- **AIM OF THE EXERCISE**
Reproduce all records below exactly.

___ MATERIAL SUPPLIED ___

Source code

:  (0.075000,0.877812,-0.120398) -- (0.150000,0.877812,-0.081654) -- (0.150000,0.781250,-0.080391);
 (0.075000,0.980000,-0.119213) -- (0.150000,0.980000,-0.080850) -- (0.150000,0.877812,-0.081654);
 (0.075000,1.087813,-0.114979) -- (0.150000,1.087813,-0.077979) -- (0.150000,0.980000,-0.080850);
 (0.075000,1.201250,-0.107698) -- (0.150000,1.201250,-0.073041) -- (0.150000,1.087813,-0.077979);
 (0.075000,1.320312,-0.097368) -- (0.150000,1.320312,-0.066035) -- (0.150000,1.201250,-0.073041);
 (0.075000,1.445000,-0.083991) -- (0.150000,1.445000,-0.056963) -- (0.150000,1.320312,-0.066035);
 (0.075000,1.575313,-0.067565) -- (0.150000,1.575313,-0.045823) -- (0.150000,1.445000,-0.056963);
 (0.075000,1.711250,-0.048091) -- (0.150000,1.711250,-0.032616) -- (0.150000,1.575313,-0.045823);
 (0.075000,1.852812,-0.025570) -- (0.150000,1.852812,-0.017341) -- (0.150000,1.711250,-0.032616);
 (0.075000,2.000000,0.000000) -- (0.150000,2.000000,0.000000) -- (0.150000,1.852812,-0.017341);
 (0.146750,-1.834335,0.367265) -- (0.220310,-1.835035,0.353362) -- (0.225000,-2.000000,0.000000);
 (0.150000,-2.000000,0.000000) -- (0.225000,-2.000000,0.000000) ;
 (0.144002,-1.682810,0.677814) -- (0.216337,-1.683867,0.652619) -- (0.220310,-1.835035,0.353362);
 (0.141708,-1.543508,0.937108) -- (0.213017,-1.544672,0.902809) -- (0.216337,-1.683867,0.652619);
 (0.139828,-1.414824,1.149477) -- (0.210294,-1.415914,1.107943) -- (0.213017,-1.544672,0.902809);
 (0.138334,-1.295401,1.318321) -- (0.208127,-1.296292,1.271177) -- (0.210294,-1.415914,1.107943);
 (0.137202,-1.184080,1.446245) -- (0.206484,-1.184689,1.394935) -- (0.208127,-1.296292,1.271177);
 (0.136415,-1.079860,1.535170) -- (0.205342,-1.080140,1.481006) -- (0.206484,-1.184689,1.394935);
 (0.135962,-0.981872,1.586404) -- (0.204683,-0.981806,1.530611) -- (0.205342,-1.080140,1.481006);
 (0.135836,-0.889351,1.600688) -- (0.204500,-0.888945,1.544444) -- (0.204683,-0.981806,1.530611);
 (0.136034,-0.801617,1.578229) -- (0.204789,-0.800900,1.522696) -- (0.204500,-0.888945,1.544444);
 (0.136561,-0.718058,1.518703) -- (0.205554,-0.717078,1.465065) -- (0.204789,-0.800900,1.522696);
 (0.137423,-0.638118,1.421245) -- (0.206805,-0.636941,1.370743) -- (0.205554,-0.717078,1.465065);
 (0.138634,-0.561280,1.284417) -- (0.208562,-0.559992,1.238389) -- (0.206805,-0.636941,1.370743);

___

- **SOLUTION**
Source code

:  (0.075000,0.877812,-0.120398) -- (0.150000,0.877812,-0.081654) -- (0.150000,0.781250,-0.080391);
 (0.075000,0.980000,-0.119213) -- (0.150000,0.980000,-0.080850) -- (0.150000,0.877812,-0.081654);
 (0.075000,1.087813,-0.114979) -- (0.150000,1.087813,-0.077979) -- (0.150000,0.980000,-0.080850);
 (0.075000,1.201250,-0.107698) -- (0.150000,1.201250,-0.073041) -- (0.150000,1.087813,-0.077979);
 (0.075000,1.320312,-0.097368) -- (0.150000,1.320312,-0.066035) -- (0.150000,1.201250,-0.073041);
 (0.075000,1.445000,-0.083991) -- (0.150000,1.445000,-0.056963) -- (0.150000,1.320312,-0.066035);
 (0.075000,1.575313,-0.067565) -- (0.150000,1.575313,-0.045823) -- (0.150000,1.445000,-0.056963);
 (0.075000,1.711250,-0.048091) -- (0.150000,1.711250,-0.032616) -- (0.150000,1.575313,-0.045823);
 (0.075000,1.852812,-0.025570) -- (0.150000,1.852812,-0.017341) -- (0.150000,1.711250,-0.032616);
 (0.075000,2.000000,0.000000) -- (0.150000,2.000000,0.000000) -- (0.150000,1.852812,-0.017341);
 (0.146750,-1.834335,0.367265) -- (0.220310,-1.835035,0.353362) -- (0.225000,-2.000000,0.000000);
 (0.150000,-2.000000,0.000000) -- (0.225000,-2.000000,0.000000) ;
 (0.144002,-1.682810,0.677814) -- (0.216337,-1.683867,0.652619) -- (0.220310,-1.835035,0.353362);
 (0.141708,-1.543508,0.937108) -- (0.213017,-1.544672,0.902809) -- (0.216337,-1.683867,0.652619);
 (0.139828,-1.414824,1.149477) -- (0.210294,-1.415914,1.107943) -- (0.213017,-1.544672,0.902809);
 (0.138334,-1.295401,1.318321) -- (0.208127,-1.296292,1.271177) -- (0.210294,-1.415914,1.107943);
 (0.137202,-1.184080,1.446245) -- (0.206484,-1.184689,1.394935) -- (0.208127,-1.296292,1.271177);
 (0.136415,-1.079860,1.535170) -- (0.205342,-1.080140,1.481006) -- (0.206484,-1.184689,1.394935);
 (0.135962,-0.981872,1.586404) -- (0.204683,-0.981806,1.530611) -- (0.205342,-1.080140,1.481006);
 (0.135836,-0.889351,1.600688) -- (0.204500,-0.888945,1.544444) -- (0.204683,-0.981806,1.530611);
 (0.136034,-0.801617,1.578229) -- (0.204789,-0.800900,1.522696) -- (0.204500,-0.888945,1.544444);
 (0.136561,-0.718058,1.518703) -- (0.205554,-0.717078,1.465065) -- (0.204789,-0.800900,1.522696);
 (0.137423,-0.638118,1.421245) -- (0.206805,-0.636941,1.370743) -- (0.205554,-0.717078,1.465065);
 (0.138634,-0.561280,1.284417) -- (0.208562,-0.559992,1.238389) -- (0.206805,-0.636941,1.370743);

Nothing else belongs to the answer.